L'APPROCHE DE LA CAPITALISATION DES REVENUS: Une procédure d'évaluation utilisant la capitalisation des revenus futurs attendus comme base pour l'estimation de la valeur marchande. Dans cette approche, il existe une relation directe entre le montant des revenus d'un bien et sa valeur. Un taux de capitalisation approprié est utilisé pour estimer la valeur sur la base du revenu net d'exploitation anticipé du bien. Des facteurs tels que le risque, le temps, l'intérêt sur l'investissement en capital et la récupération de l'actif déprécié sont pris en compte pour obtenir un taux global. L'hypothèse sous-jacente à cette approche est qu'un acheteur informé ne paiera pas plus pour le bien en question que ce qu'il devrait payer pour un autre bien avec un flux de revenus d'un montant, d'une durée et d'une qualité comparables. Lors de l'analyse d'un terrain, l'approche de la capitalisation des revenus peut être présentée comme un flux de trésorerie actualisé et est connue sous le nom d'approche du développement de la subdivision.

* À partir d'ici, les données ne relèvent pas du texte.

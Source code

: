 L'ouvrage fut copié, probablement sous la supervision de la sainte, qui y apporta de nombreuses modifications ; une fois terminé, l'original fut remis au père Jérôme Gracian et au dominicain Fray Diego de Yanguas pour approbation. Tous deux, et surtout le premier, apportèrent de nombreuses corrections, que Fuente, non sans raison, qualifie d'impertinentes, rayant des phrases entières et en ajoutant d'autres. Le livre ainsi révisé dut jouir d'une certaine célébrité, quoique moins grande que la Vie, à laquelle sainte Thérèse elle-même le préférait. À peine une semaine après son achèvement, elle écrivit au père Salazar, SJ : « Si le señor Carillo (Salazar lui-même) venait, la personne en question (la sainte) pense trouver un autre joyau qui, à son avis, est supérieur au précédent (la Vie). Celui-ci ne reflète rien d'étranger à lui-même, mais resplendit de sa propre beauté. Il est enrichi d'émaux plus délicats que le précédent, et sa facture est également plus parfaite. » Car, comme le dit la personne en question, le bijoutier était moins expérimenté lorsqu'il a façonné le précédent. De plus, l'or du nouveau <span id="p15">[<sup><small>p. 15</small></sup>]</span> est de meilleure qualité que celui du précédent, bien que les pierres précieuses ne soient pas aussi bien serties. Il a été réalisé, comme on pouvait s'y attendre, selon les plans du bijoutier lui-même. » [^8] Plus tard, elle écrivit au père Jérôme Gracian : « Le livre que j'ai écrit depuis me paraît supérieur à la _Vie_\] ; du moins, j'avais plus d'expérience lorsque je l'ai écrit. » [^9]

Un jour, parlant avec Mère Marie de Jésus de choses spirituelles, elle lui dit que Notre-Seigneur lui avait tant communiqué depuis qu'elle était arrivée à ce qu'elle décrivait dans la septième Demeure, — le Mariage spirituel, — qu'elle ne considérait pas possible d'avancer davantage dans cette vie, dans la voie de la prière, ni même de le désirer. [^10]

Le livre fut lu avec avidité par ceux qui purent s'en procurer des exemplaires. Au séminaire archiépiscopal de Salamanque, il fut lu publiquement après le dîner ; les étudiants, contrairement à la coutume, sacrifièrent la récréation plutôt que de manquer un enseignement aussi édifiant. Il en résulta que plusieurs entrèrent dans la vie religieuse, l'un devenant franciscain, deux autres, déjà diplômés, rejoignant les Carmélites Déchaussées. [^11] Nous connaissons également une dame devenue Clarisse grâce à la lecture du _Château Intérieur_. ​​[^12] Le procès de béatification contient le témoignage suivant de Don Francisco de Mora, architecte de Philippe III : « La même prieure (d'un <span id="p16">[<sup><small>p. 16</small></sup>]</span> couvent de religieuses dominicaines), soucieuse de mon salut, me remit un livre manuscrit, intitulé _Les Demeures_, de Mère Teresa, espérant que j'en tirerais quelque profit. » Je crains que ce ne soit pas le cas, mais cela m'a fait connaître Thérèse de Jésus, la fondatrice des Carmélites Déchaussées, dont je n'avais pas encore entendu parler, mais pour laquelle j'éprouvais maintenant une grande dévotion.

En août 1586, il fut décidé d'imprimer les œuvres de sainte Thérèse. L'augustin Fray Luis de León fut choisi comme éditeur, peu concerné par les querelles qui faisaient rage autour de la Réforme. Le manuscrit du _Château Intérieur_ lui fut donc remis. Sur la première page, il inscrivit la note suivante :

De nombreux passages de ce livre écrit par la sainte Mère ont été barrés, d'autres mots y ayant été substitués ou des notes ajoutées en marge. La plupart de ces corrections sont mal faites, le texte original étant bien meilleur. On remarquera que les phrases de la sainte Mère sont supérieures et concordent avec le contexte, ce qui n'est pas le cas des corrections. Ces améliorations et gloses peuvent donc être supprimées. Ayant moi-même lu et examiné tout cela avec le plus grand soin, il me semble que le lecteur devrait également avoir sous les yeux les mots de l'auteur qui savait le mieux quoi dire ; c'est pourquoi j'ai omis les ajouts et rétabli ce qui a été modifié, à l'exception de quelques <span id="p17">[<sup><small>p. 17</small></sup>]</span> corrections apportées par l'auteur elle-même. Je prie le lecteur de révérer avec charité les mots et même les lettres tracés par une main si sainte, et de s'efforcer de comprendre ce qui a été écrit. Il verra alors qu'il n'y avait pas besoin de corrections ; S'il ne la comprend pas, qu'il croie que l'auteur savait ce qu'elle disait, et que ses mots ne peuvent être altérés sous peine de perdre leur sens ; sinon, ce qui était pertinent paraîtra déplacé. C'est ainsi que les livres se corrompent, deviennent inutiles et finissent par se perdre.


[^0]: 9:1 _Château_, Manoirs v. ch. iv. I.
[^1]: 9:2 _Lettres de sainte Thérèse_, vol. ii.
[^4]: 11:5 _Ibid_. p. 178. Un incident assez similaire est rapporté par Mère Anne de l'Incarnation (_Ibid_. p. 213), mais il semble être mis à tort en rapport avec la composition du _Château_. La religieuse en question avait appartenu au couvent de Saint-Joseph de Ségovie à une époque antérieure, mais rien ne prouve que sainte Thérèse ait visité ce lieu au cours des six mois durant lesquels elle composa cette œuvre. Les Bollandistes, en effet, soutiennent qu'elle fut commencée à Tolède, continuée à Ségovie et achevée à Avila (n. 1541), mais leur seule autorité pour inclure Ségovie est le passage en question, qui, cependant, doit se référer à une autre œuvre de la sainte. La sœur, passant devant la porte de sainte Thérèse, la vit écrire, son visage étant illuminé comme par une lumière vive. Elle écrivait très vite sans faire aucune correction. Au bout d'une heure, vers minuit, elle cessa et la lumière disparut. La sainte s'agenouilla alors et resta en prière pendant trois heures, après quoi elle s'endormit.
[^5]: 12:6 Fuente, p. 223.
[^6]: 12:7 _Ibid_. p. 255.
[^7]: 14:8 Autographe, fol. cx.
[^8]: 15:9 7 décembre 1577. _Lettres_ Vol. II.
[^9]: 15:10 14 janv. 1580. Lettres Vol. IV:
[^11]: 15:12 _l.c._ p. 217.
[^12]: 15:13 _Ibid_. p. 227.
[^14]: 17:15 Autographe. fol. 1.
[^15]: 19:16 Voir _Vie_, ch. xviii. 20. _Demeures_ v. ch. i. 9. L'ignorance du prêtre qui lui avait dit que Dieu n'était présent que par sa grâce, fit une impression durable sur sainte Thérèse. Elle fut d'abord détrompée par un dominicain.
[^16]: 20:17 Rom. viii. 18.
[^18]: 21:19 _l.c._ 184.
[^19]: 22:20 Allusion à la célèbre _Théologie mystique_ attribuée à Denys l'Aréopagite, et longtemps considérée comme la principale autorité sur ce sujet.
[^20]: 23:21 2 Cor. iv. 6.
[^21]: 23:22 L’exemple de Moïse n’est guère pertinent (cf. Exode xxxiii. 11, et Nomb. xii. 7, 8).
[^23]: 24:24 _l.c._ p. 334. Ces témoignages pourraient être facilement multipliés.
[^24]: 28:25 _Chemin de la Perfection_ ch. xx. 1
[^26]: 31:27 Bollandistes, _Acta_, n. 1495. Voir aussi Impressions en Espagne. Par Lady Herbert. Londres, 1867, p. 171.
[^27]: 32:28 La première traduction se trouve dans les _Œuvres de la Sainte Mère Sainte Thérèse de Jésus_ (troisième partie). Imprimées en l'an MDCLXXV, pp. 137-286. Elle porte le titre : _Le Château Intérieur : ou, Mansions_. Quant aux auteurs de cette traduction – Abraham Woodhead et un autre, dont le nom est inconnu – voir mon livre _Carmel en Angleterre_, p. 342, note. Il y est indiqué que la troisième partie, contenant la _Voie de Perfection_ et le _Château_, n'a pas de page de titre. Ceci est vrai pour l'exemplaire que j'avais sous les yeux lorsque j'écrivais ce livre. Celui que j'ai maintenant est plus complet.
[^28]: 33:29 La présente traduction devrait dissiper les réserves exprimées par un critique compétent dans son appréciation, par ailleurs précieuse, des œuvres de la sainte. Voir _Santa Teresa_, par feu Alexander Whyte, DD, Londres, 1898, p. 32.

La dernière étape du processus d'évaluation consiste à rapprocher les indications de valeur et l'estimation finale de la valeur. L'évaluateur examine chaque approche en fonction de la quantité et de la qualité des informations disponibles, ainsi que des particularités du bien concerné, et pondère chaque estimation de valeur. Le résultat est une conclusion finale de la valeur marchande de l'objet.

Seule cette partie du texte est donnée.